Categories: 1960s, 1970s, 1980s, 1990s, Art, Dazed, Exhibitions, Painting, Photography

More Than a Picture

Posted on May 8, 2017

Photograph by: James H. Karales Printed by: Rick Rhodes Photography & Imaging, LLC Subject of: Lewis “Big June” Marshall. Lewis “Big June” Marshall Carrying the U.S. Flag, Selma to Montgomery. March, March 21, 1965 (detail). H x W: 3356pixels × 4200pixels (3356pixels × 4200pixels). Collection of the Smithsonian National Museum of African American History and Culture, Gift of Monica Karales and the Estate of James Karales © Estate of James Karales.

Photograph: Created by: Roderick Terry. Subject of: Unidentified Man or Men. Printed by: Penn Camera Positive. Reflections, October 16, 1995, silver and photographic gelatin on photographic paper. H x W (Image): 10 5/8 x 13 11/16 in. (27 x 34.8 cm). H x W (Image and Sheet): 11 x 14 in. (27.9 x 35.6 cm). Collection of the Smithsonian National Museum of African American History and Culture, Gift of Roderick Terry © Roderick Terry.

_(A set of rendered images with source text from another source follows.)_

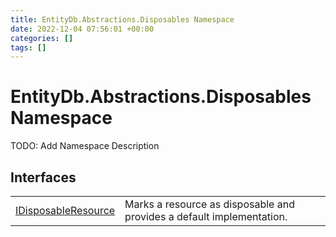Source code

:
 ```yaml
---
title: EntityDb.Abstractions.Disposables Namespace
date: 2022-12-04 07:56:01 +00:00
categories: []
tags: []
---
```


# EntityDb.Abstractions.Disposables Namespace

TODO: Add Namespace Description

## Interfaces
<table><tr><td><a href='dotnet./entitydb.abstractions.disposables.idisposableresource'>IDisposableResource</a></td><td>
Marks a resource as disposable and provides a default implementation.
</td></tr></table>
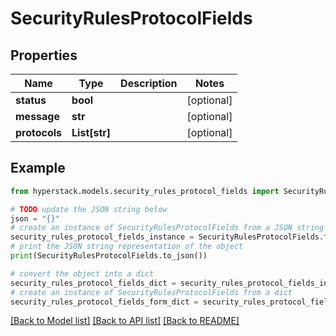 # SecurityRulesProtocolFields


## Properties

Name | Type | Description | Notes
------------ | ------------- | ------------- | -------------
**status** | **bool** |  | [optional] 
**message** | **str** |  | [optional] 
**protocols** | **List[str]** |  | [optional] 

## Example

```python
from hyperstack.models.security_rules_protocol_fields import SecurityRulesProtocolFields

# TODO update the JSON string below
json = "{}"
# create an instance of SecurityRulesProtocolFields from a JSON string
security_rules_protocol_fields_instance = SecurityRulesProtocolFields.from_json(json)
# print the JSON string representation of the object
print(SecurityRulesProtocolFields.to_json())

# convert the object into a dict
security_rules_protocol_fields_dict = security_rules_protocol_fields_instance.to_dict()
# create an instance of SecurityRulesProtocolFields from a dict
security_rules_protocol_fields_form_dict = security_rules_protocol_fields.from_dict(security_rules_protocol_fields_dict)
```
[[Back to Model list]](../README.md#documentation-for-models) [[Back to API list]](../README.md#documentation-for-api-endpoints) [[Back to README]](../README.md)


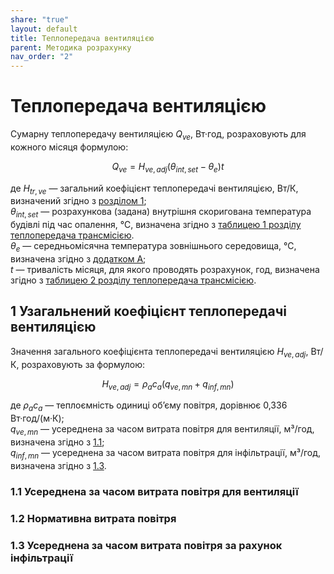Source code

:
 ```yaml
---
share: "true"
layout: default
title: Теплопередача вентиляцією
parent: Методика розрахунку
nav_order: "2"
---
```



# Теплопередача вентиляцією

Сумарну теплопередачу вентиляцією $Q_{ve}$, Вт·год, розраховують для кожного місяця формулою:

$$Q_{ve}=H_{ve,adj}(θ_{int,set}-θ_e)t\tag{1}$$

де $H_{tr,ve}$ — загальний коефіцієнт теплопередачі вентиляцією, Вт/К, визначений згідно з [розділом 1](ventilation.md#1-узагальнений-коефіцієнт-теплопередачі-вентиляцією);  
$θ_{int,set}$ — розрахункова (задана) внутрішня скоригована температура будівлі під час опалення, ℃, визначена згідно з [таблицею 1 розділу теплопередача трансмісією](./transmission.md#1-значення-скоригованої-температури).  
$θ_e$ — середньомісячна температура зовнішнього середовища, ℃, визначена згідно з [додатком A](../appendixes/appendix-a.md);  
$t$ — тривалість місяця, для якого проводять розрахунок, год, визначена згідно з [таблицею 2 розділу теплопередача трансмісією](./transmission.md#2-щомісячна-тривалість-часових-інтервалів).

## 1 Узагальнений коефіцієнт теплопередачі вентиляцією

Значення загального коефіцієнта теплопередачі вентиляцією $H_{ve,adj}$, Вт/К, розраховують за формулою:

$$H_{ve,adj}=\rho_a c_a(q_{ve,mn}+q_{inf,mn})\tag{2}$$

де $\rho_ac_a$ — теплоємність одиниці обʼєму повітря, дорівнює 0,336 Вт·год/(м·К);  
$q_{ve,mn}$ — усереднена за часом витрата повітря для вентиляції, м³/год, визначена згідно з [1.1](ventilation.md#11-усереднена-за-часом-витрата-повітря-для-вентиляції);  
$q_{inf,mn}$ — усереднена за часом витрата повітря для інфільтрації, м³/год, визначена згідно з [1.3](ventilation.md#13-усереднена-за-часом-витрата-повітря-за-рахунок-інфільтрації).

### 1.1 Усереднена за часом витрата повітря для вентиляції

### 1.2 Нормативна витрата повітря

### 1.3 Усереднена за часом витрата повітря за рахунок інфільтрації
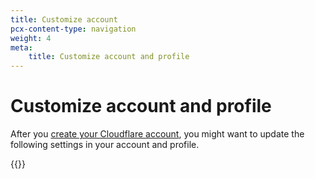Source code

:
 ```yaml
---
title: Customize account
pcx-content-type: navigation
weight: 4
meta: 
    title: Customize account and profile
---
```


# Customize account and profile

After you [create your Cloudflare account](/fundamentals/account-and-billing/account-setup/create-account/), you might want to update the following settings in your account and profile.

{{<directory-listing>}}
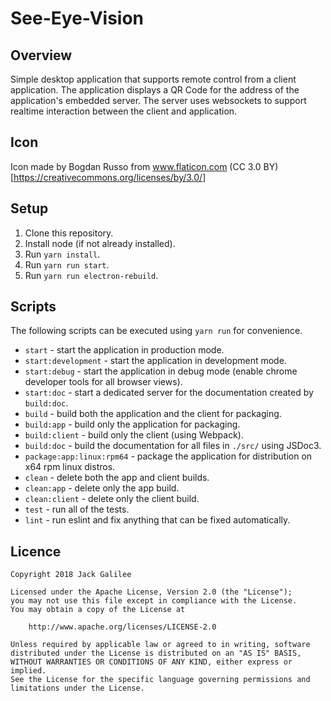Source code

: # See-Eye-Vision

## Overview

Simple desktop application that supports remote control from a client application.  The application
displays a QR Code for the address of the application's embedded server.  The server uses websockets
to support realtime interaction between the client and application.

## Icon

Icon made by Bogdan Russo from www.flaticon.com (CC 3.0 BY)[https://creativecommons.org/licenses/by/3.0/]

## Setup

1. Clone this repository.
2. Install node (if not already installed).
3. Run `yarn install`.
4. Run `yarn run start`.
5. Run `yarn run electron-rebuild`.

## Scripts

The following scripts can be executed using `yarn run` for convenience.

* `start` - start the application in production mode.
* `start:development` - start the application in development mode.
* `start:debug` - start the application in debug mode (enable chrome developer tools for all browser views).
* `start:doc` - start a dedicated server for the documentation created by `build:doc`.
* `build` - build both the application and the client for packaging.
* `build:app` - build only the application for packaging.
* `build:client` - build only the client (using Webpack).
* `build:doc` - build the documentation for all files in `./src/` using JSDoc3.
* `package:app:linux:rpm64` - package the application for distribution on x64 rpm linux distros.
* `clean` - delete both the app and client builds.
* `clean:app` - delete only the app build.
* `clean:client` - delete only the client build.
* `test` - run all of the tests.
* `lint` - run eslint and fix anything that can be fixed automatically.

## Licence

```
Copyright 2018 Jack Galilee

Licensed under the Apache License, Version 2.0 (the "License");
you may not use this file except in compliance with the License.
You may obtain a copy of the License at

    http://www.apache.org/licenses/LICENSE-2.0

Unless required by applicable law or agreed to in writing, software
distributed under the License is distributed on an "AS IS" BASIS,
WITHOUT WARRANTIES OR CONDITIONS OF ANY KIND, either express or implied.
See the License for the specific language governing permissions and
limitations under the License.
```
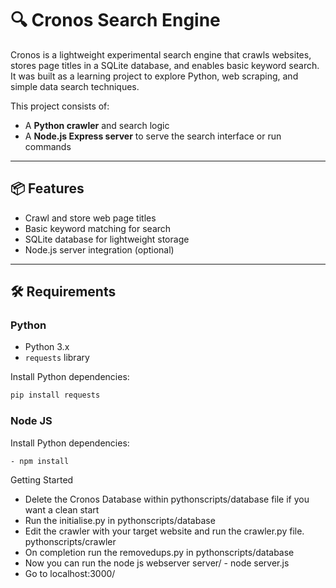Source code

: # 🔍 Cronos Search Engine

Cronos is a lightweight experimental search engine that crawls websites, stores page titles in a SQLite database, and enables basic keyword search. It was built as a learning project to explore Python, web scraping, and simple data search techniques.

This project consists of:
- A **Python crawler** and search logic
- A **Node.js Express server** to serve the search interface or run commands

---

## 📦 Features

- Crawl and store web page titles
- Basic keyword matching for search
- SQLite database for lightweight storage
- Node.js server integration (optional)

---

## 🛠️ Requirements

### Python

- Python 3.x
- `requests` library

Install Python dependencies:
```bash
pip install requests
```
### Node JS
Install Python dependencies:
```bash
- npm install
```
Getting Started
 - Delete the Cronos Database within pythonscripts/database file if you want a clean start
 - Run the initialise.py in pythonscripts/database
 - Edit the crawler with your target website and run the crawler.py file. pythonscripts/crawler
 - On completion run the removedups.py in pythonscripts/database
 - Now you can run the node js webserver server/ - node server.js 
 - Go to localhost:3000/
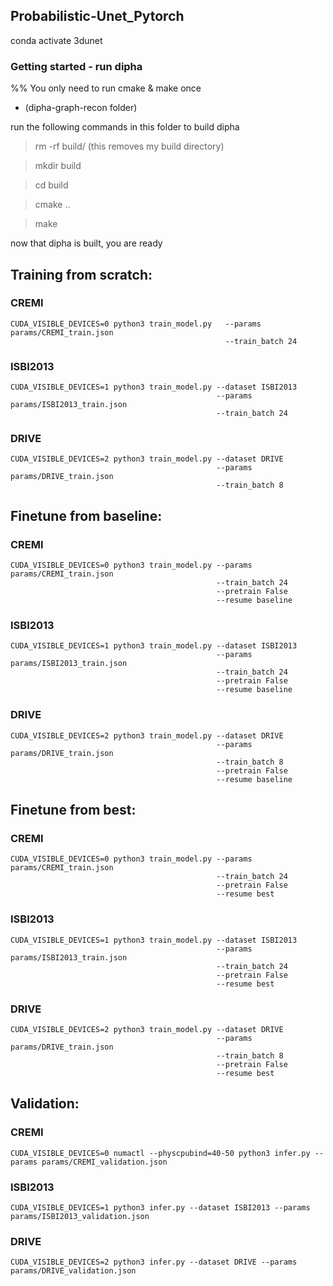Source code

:## Probabilistic-Unet_Pytorch

conda activate 3dunet

### Getting started - run dipha

%% You only need to run cmake & make once

* (dipha-graph-recon folder)

run the following commands in this folder to build dipha

> rm -rf build/ (this removes my build directory)

> mkdir build

> cd build

> cmake ..

> make

now that dipha is built, you are ready

## Training from scratch: 

### CREMI
```
CUDA_VISIBLE_DEVICES=0 python3 train_model.py   --params params/CREMI_train.json 
                                                --train_batch 24
```

### ISBI2013
```
CUDA_VISIBLE_DEVICES=1 python3 train_model.py --dataset ISBI2013 
                                              --params params/ISBI2013_train.json 
                                              --train_batch 24
```

### DRIVE
```
CUDA_VISIBLE_DEVICES=2 python3 train_model.py --dataset DRIVE 
                                              --params params/DRIVE_train.json 
                                              --train_batch 8
```

## Finetune from baseline: 

### CREMI
```
CUDA_VISIBLE_DEVICES=0 python3 train_model.py --params params/CREMI_train.json 
                                              --train_batch 24 
                                              --pretrain False 
                                              --resume baseline
```

### ISBI2013
```
CUDA_VISIBLE_DEVICES=1 python3 train_model.py --dataset ISBI2013 
                                              --params params/ISBI2013_train.json 
                                              --train_batch 24 
                                              --pretrain False 
                                              --resume baseline
```

### DRIVE
```
CUDA_VISIBLE_DEVICES=2 python3 train_model.py --dataset DRIVE 
                                              --params params/DRIVE_train.json 
                                              --train_batch 8 
                                              --pretrain False 
                                              --resume baseline
```

## Finetune from best: 

### CREMI
```
CUDA_VISIBLE_DEVICES=0 python3 train_model.py --params params/CREMI_train.json 
                                              --train_batch 24 
                                              --pretrain False 
                                              --resume best
```

### ISBI2013
```
CUDA_VISIBLE_DEVICES=1 python3 train_model.py --dataset ISBI2013 
                                              --params params/ISBI2013_train.json 
                                              --train_batch 24 
                                              --pretrain False 
                                              --resume best
```

### DRIVE
```
CUDA_VISIBLE_DEVICES=2 python3 train_model.py --dataset DRIVE 
                                              --params params/DRIVE_train.json 
                                              --train_batch 8 
                                              --pretrain False 
                                              --resume best
```

## Validation: 

### CREMI
```
CUDA_VISIBLE_DEVICES=0 numactl --physcpubind=40-50 python3 infer.py --params params/CREMI_validation.json
```

### ISBI2013
```
CUDA_VISIBLE_DEVICES=1 python3 infer.py --dataset ISBI2013 --params params/ISBI2013_validation.json
```

### DRIVE
```
CUDA_VISIBLE_DEVICES=2 python3 infer.py --dataset DRIVE --params params/DRIVE_validation.json
```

A photograph is more than a picture—far more than mere art. Photography bears witness to an event as it unfolds, creating a document of the moment that becomes part of the historical record. It is equal parts memory and evidence. In many cases it is proof, as in the new standard bearer: “Pics or it didn’t happen.” In this way, the photograph can transform our understanding of life by speaking in all languages at the same time without ever saying a word.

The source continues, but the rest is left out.